TASK OBJECTIVE:
Give the records again in full, exactly as written.

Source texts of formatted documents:
== Segment start ==
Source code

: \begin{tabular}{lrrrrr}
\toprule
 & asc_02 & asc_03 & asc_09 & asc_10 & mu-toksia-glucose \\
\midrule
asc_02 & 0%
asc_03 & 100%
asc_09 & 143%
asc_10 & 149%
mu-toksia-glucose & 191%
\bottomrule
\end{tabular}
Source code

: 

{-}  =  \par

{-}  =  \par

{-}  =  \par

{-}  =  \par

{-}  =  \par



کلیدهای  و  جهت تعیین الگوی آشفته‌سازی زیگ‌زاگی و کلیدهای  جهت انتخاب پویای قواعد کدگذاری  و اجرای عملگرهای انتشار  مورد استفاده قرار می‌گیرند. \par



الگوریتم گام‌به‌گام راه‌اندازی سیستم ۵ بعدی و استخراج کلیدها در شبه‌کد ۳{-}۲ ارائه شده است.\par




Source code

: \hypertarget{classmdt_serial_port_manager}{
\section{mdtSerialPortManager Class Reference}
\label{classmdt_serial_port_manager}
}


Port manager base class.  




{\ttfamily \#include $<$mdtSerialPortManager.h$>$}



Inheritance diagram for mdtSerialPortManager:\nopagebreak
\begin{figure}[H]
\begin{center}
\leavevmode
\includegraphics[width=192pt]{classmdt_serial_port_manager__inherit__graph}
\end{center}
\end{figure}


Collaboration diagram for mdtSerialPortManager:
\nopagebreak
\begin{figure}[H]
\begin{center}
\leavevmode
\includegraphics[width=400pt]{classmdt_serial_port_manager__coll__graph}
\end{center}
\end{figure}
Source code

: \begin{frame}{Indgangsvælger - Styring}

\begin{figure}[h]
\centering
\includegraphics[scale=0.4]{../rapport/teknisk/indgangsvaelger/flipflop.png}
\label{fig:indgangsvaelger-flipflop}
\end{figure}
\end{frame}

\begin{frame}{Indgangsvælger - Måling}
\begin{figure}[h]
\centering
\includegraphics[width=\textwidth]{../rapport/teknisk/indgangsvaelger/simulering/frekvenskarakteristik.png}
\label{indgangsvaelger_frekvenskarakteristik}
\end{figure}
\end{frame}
== Segment end ==
ANSWER SPACE:
Source code

: \begin{tabular}{lrrrrr}
\toprule
 & asc_02 & asc_03 & asc_09 & asc_10 & mu-toksia-glucose \\
\midrule
asc_02 & 0%
asc_03 & 100%
asc_09 & 143%
asc_10 & 149%
mu-toksia-glucose & 191%
\bottomrule
\end{tabular}
Source code

: 

{-}  =  \par

{-}  =  \par

{-}  =  \par

{-}  =  \par

{-}  =  \par



کلیدهای  و  جهت تعیین الگوی آشفته‌سازی زیگ‌زاگی و کلیدهای  جهت انتخاب پویای قواعد کدگذاری  و اجرای عملگرهای انتشار  مورد استفاده قرار می‌گیرند. \par



الگوریتم گام‌به‌گام راه‌اندازی سیستم ۵ بعدی و استخراج کلیدها در شبه‌کد ۳{-}۲ ارائه شده است.\par




Source code

: \hypertarget{classmdt_serial_port_manager}{
\section{mdtSerialPortManager Class Reference}
\label{classmdt_serial_port_manager}
}


Port manager base class.  




{\ttfamily \#include $<$mdtSerialPortManager.h$>$}



Inheritance diagram for mdtSerialPortManager:\nopagebreak
\begin{figure}[H]
\begin{center}
\leavevmode
\includegraphics[width=192pt]{classmdt_serial_port_manager__inherit__graph}
\end{center}
\end{figure}


Collaboration diagram for mdtSerialPortManager:
\nopagebreak
\begin{figure}[H]
\begin{center}
\leavevmode
\includegraphics[width=400pt]{classmdt_serial_port_manager__coll__graph}
\end{center}
\end{figure}
Source code

: \begin{frame}{Indgangsvælger - Styring}

\begin{figure}[h]
\centering
\includegraphics[scale=0.4]{../rapport/teknisk/indgangsvaelger/flipflop.png}
\label{fig:indgangsvaelger-flipflop}
\end{figure}
\end{frame}

\begin{frame}{Indgangsvælger - Måling}
\begin{figure}[h]
\centering
\includegraphics[width=\textwidth]{../rapport/teknisk/indgangsvaelger/simulering/frekvenskarakteristik.png}
\label{indgangsvaelger_frekvenskarakteristik}
\end{figure}
\end{frame}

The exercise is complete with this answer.